# Reasons I Regret buying the Ariens Hydro Pro Track 28



## matto (Nov 5, 2016)

With the huge disclaimer that I have used it only once, I present my top 5 reasons why I regret buying my Ariens Hydro Pro Track 28. I will update it as I use it more if these impressions change.

1) Turning basically sucks. The auto-turn does very little. You still have to muscle it just to get the auto-turn to realize you're trying to turn. And if you're stopped you can't turn it at all. Boo on Ariens for marketing it as if it actually works.

2) Adjusting the bucket height is not a smooth process. Squeezing the lever to adjust bucket height slides a rod out of a slot. When there is pressure up or down on the bucket (which is most of the time, unless you're on a perfectly flat surface) there is force on this rod so it's not easy to move out of the slot. That means you either need to a) squeeze the lever really hard (which I suspect will eventually snap a cable), or b) pull up or down on the bars to equalize the forces, then pull the lever. It's not a simple maneuver and nowhere near as elegant as Honda's gas shock system.

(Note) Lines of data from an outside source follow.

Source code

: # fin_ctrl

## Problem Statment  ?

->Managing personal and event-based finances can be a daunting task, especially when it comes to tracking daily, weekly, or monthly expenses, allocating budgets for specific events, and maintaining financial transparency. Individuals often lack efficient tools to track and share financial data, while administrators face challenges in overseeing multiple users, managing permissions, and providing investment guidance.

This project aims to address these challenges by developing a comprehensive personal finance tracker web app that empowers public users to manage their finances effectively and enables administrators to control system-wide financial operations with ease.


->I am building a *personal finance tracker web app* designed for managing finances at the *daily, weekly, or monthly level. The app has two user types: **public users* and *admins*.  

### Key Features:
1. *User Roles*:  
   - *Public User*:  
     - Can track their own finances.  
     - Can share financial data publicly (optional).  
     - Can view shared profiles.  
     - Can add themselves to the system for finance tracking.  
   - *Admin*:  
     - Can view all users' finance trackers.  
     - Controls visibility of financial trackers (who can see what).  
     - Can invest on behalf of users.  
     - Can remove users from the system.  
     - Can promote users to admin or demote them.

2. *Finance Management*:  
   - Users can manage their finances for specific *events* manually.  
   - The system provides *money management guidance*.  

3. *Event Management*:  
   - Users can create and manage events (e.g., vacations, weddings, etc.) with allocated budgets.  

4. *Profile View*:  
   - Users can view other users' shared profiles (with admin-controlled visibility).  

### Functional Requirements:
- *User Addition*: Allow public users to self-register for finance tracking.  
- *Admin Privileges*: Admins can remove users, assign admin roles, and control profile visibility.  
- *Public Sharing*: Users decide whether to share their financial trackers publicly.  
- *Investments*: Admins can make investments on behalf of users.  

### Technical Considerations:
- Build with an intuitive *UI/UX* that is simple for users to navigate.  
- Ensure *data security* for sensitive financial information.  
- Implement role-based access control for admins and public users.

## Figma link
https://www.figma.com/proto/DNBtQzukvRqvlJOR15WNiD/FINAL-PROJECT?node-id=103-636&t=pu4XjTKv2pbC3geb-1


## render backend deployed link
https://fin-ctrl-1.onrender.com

3) #1 and #2 combine to make the entire process of turning annoyingly complicated. First, to raise the bucket you're pulling up (or pushing down) on the handle bars while pulling the bucket lever to get it free. Then you're muscling the machine trying to get it to turn. Then you're back to adjusting bucket height to get it back down and into the proper indexed slot so it's locked. That's just way too much effort. You might ask: why not just turn it without raising the bucket? Yeah, good luck with that.

4) No float mode. My driveway isn't flat (hence the desire for tracks!). It has ups, downs and undulations. Since the bucket is locked at one height it alternates between a) smashing into the ground with tremendous force (when approaching an uphill), or b) it's off the ground higher than it should be (when cresting a hill). Thus it's alternating between grinding away the poly skids and leaving lots of extra snow on the ground.

5) I could have bought the wheeled Hydro Pro 28 AND the track upgrade kit for the same total cost. I could have tried out the wheels to see if they worked on my driveway, and only upgraded to these tracks if I decided I really needed them. Buying the track version first is passing on a free set of wheels.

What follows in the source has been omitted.